An Open Letter to my Friends, Family, Colleagues and Peers

I am withdrawing from the semester.

For some of you this may come as a shock, others a disappointment, and a few may have seen this coming.

While I am very close to graduating this semester, (as many of you have been so obnoxiously reminding me) my grades have suffered because of my battle with depression and anxiety. It got to the point where not only did I not feel capable of salvaging my grades, but I no longer had the motivation to try.

That’s the thing with depression. Motivation and excitement and desire dry up. I lost 10 lbs in two weeks. The majority of my caloric intake was alcohol.  I got sicker and smaller, forgetting the people and things I used to love. This was my February.

I would like to say for the record, that even though this crisis was triggered by a break up, I was depressed long before I met that person. I do not blame him for my depression and anxiety. We crossed paths at a very fragile time. It could have been anyone and I would have shattered just as sharply. I wish him the best.

Making the choice to withdraw from the semester has been one of the scariest decisions I’ve ever made. It was not one that was made lightly. This is not me giving up on school—this is me recognizing that I am important. My mental health is more important than graduating on time. Sure, I could try and finish out the semester—but at what cost?

Before I made this choice I hoped that I would get hit by a car every day so that I would have a “legitimate” excuse to withdraw. After deciding to withdraw, I’m able to get out of bed. My anxiety is gone. I am no longer paralyzed because I have control over my future again. I have a feeling that my depression will never leave me completely, but it’s like a buzzing sound—one that I’m able to tune out after hearing it for so long. Now that I’m sitting here writing, the buzz has begun to fade into the distance.

Now, since I’ve started telling people that I’m withdrawing I’ve gotten some of the same questions over and over again so here’s a quick FAQ section:

Q: Are you sure????

A: Yes. I have discussed this decision with multiple counselors through UHS, two advisors and an academic dean. This is not a severe case of Senoritis.

Q: Are you dropping out?

A: No. I will be returning in the fall to finish my degree.

Q: Are you going back to LA for the summer until next fall?

A: No. I will be staying in Madison for the remainder of the semester and through the summer.

Q: What will you be doing instead of class?

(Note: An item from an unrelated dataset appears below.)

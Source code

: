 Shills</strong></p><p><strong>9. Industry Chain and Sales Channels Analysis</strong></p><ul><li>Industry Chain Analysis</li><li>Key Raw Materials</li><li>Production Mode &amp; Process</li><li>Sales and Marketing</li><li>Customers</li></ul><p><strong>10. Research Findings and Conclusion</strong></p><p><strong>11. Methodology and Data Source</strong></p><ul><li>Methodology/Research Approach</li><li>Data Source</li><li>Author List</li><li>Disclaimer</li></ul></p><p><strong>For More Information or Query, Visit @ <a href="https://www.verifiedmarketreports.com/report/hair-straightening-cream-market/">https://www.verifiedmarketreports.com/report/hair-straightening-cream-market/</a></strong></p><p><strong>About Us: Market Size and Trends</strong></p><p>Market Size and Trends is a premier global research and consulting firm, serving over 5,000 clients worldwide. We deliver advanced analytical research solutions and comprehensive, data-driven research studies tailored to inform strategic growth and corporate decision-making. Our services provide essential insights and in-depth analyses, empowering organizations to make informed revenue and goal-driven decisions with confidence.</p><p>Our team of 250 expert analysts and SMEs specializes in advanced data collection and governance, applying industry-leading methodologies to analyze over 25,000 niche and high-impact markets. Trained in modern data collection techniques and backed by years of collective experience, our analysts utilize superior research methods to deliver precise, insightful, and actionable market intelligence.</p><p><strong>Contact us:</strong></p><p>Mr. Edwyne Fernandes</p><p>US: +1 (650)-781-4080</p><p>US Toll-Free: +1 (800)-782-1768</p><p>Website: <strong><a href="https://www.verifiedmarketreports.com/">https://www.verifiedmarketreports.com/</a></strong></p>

A: I’m looking for a job in Madison. I’ll let you know when I get one. Other than that, I’ve been writing a lot (submitting to, learning ukulele with my main girl Alana, and even learning a bit of code through

Q: How can I support you?

A: 1) Please don’t question my choice to withdraw, trust my ability to make  decisions for myself. 2) Talk to me, if you feel comfortable doing so. Even if it’s just a text, lunch or catching up over coffee. Spending time with people I care about makes me feel much, much better. 3) If you’re uncomfortable with my decision, or think that you’ve got too much on your own plate to have me involved in your life, please take care of yourself. I won’t be offended.

Last but not least, I would like to ask that everyone remember that mental illnesses are legitimate ailments and that we treat them as such.

For my sisters, brothers, and otherwise identified siblings who are experiencing mental illness, remember that you are important. And that I believe in you.

 UHS Mental Health Crisis Line: 608-265-5600

National Suicide Prevention Lifeline: 1-800-273-8255




  1. Oh hey, I just wanted to say thanks for posting this.


    I know so many wonderful and inspiring people of our generation (and I would include you in the “wonderful and inspiring” category) who have struggled with mental illnesses. And I would include myself in that (although maybe not the “wonderful and inspiring” part).

    One of my first friends in college — someone who really motivated and inspired me as a student and a person — lost her battle with depression this past fall. It was something that went unspoken for a while, and by the time she did tell us, we didn’t know what to do. We were so used to ignoring it or distancing ourselves to save our own sanity. I think it’s strange in a way that in school they teach us how to perform CPR, or the Heimlich maneuver, or practice safe sex, but nobody ever tells you how to be a good friend like that.

    I think the more we (as a society) become comfortable talking about mental illness, the easier it will be to help others and to help ourselves. I think you have made the right decision to put your mental health over finishing your degree this semester, and I’m glad you took the time to write and explain why.

    Good luck with your recovery and with all your future plans! Keep on being wonderful and inspiring!

  2. I think its incredible that you are this open. As someone who was depressed for most of my college career and kept it hidden, I completely understand what you were going through. Not only that, I am extremely happy for you. You recognized this early and decided to acknowledge that you were going through something.

    I say from experience, but I didn’t come to the same conclusion as you did till it was too late (at least for college). I tried to ‘push’ through and distract myself, but it cost me 3 years of going through the motions (and at times not even getting out of bed) at Madison and ultimately became a reason why I won’t be graduating from there and had to make a drastic change to get out of that frame of mind.

    I wanted to comment because depression is a scary thing. Its fantastic that you went out and found the help you needed, admitted you needed help and didn’t spiral like you could have.